(Stored data)
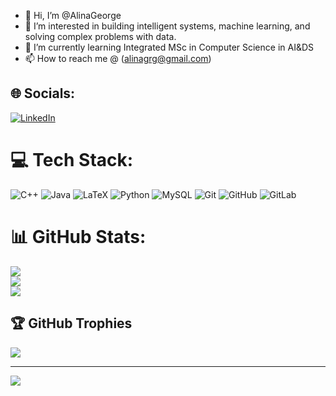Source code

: - 👋 Hi, I’m @AlinaGeorge
- 👀 I’m interested in building intelligent systems, machine learning, and solving complex problems with data.
- 🌱 I’m currently learning Integrated MSc in Computer Science in AI&DS
- 📫 How to reach me @ (alinagrg@gmail.com)

## 🌐 Socials:
[![LinkedIn](https://img.shields.io/badge/LinkedIn-%230077B5.svg?logo=linkedin&logoColor=white)](https://linkedin.com/in/AlinaGeorge) 

# 💻 Tech Stack:
![C++](https://img.shields.io/badge/c++-%2300599C.svg?style=for-the-badge&logo=c%2B%2B&logoColor=white) ![Java](https://img.shields.io/badge/java-%23ED8B00.svg?style=for-the-badge&logo=openjdk&logoColor=white) ![LaTeX](https://img.shields.io/badge/latex-%23008080.svg?style=for-the-badge&logo=latex&logoColor=white) ![Python](https://img.shields.io/badge/python-3670A0?style=for-the-badge&logo=python&logoColor=ffdd54) ![MySQL](https://img.shields.io/badge/mysql-4479A1.svg?style=for-the-badge&logo=mysql&logoColor=white) ![Git](https://img.shields.io/badge/git-%23F05033.svg?style=for-the-badge&logo=git&logoColor=white) ![GitHub](https://img.shields.io/badge/github-%23121011.svg?style=for-the-badge&logo=github&logoColor=white) ![GitLab](https://img.shields.io/badge/gitlab-%23181717.svg?style=for-the-badge&logo=gitlab&logoColor=white)
# 📊 GitHub Stats:
![](https://github-readme-stats.vercel.app/api?username=AlinaGeorge&theme=dark&hide_border=false&include_all_commits=false&count_private=false)<br/>
![](https://github-readme-streak-stats.herokuapp.com/?user=AlinaGeorge&theme=dark&hide_border=false)<br/>
![](https://github-readme-stats.vercel.app/api/top-langs/?username=AlinaGeorge&theme=dark&hide_border=false&include_all_commits=false&count_private=false&layout=compact)

## 🏆 GitHub Trophies
![](https://github-profile-trophy.vercel.app/?username=AlinaGeorge&theme=radical&no-frame=false&no-bg=false&margin-w=4)

---
[![](https://visitcount.itsvg.in/api?id=AlinaGeorge&icon=1&color=3)](https://visitcount.itsvg.in)

<!-- Proudly created with GPRM ( https://gprm.itsvg.in ) -->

PROMPT >> Would you output each entry exactly and leave the pictures behind?

EXERCISE RESULT >>
Source code

: - 👋 Hi, I’m @AlinaGeorge
- 👀 I’m interested in building intelligent systems, machine learning, and solving complex problems with data.
- 🌱 I’m currently learning Integrated MSc in Computer Science in AI&DS
- 📫 How to reach me @ (alinagrg@gmail.com)

## 🌐 Socials:
[![LinkedIn](https://img.shields.io/badge/LinkedIn-%230077B5.svg?logo=linkedin&logoColor=white)](https://linkedin.com/in/AlinaGeorge) 

# 💻 Tech Stack:
![C++](https://img.shields.io/badge/c++-%2300599C.svg?style=for-the-badge&logo=c%2B%2B&logoColor=white) ![Java](https://img.shields.io/badge/java-%23ED8B00.svg?style=for-the-badge&logo=openjdk&logoColor=white) ![LaTeX](https://img.shields.io/badge/latex-%23008080.svg?style=for-the-badge&logo=latex&logoColor=white) ![Python](https://img.shields.io/badge/python-3670A0?style=for-the-badge&logo=python&logoColor=ffdd54) ![MySQL](https://img.shields.io/badge/mysql-4479A1.svg?style=for-the-badge&logo=mysql&logoColor=white) ![Git](https://img.shields.io/badge/git-%23F05033.svg?style=for-the-badge&logo=git&logoColor=white) ![GitHub](https://img.shields.io/badge/github-%23121011.svg?style=for-the-badge&logo=github&logoColor=white) ![GitLab](https://img.shields.io/badge/gitlab-%23181717.svg?style=for-the-badge&logo=gitlab&logoColor=white)
# 📊 GitHub Stats:
![](https://github-readme-stats.vercel.app/api?username=AlinaGeorge&theme=dark&hide_border=false&include_all_commits=false&count_private=false)<br/>
![](https://github-readme-streak-stats.herokuapp.com/?user=AlinaGeorge&theme=dark&hide_border=false)<br/>
![](https://github-readme-stats.vercel.app/api/top-langs/?username=AlinaGeorge&theme=dark&hide_border=false&include_all_commits=false&count_private=false&layout=compact)

## 🏆 GitHub Trophies
![](https://github-profile-trophy.vercel.app/?username=AlinaGeorge&theme=radical&no-frame=false&no-bg=false&margin-w=4)

---
[![](https://visitcount.itsvg.in/api?id=AlinaGeorge&icon=1&color=3)](https://visitcount.itsvg.in)

<!-- Proudly created with GPRM ( https://gprm.itsvg.in ) -->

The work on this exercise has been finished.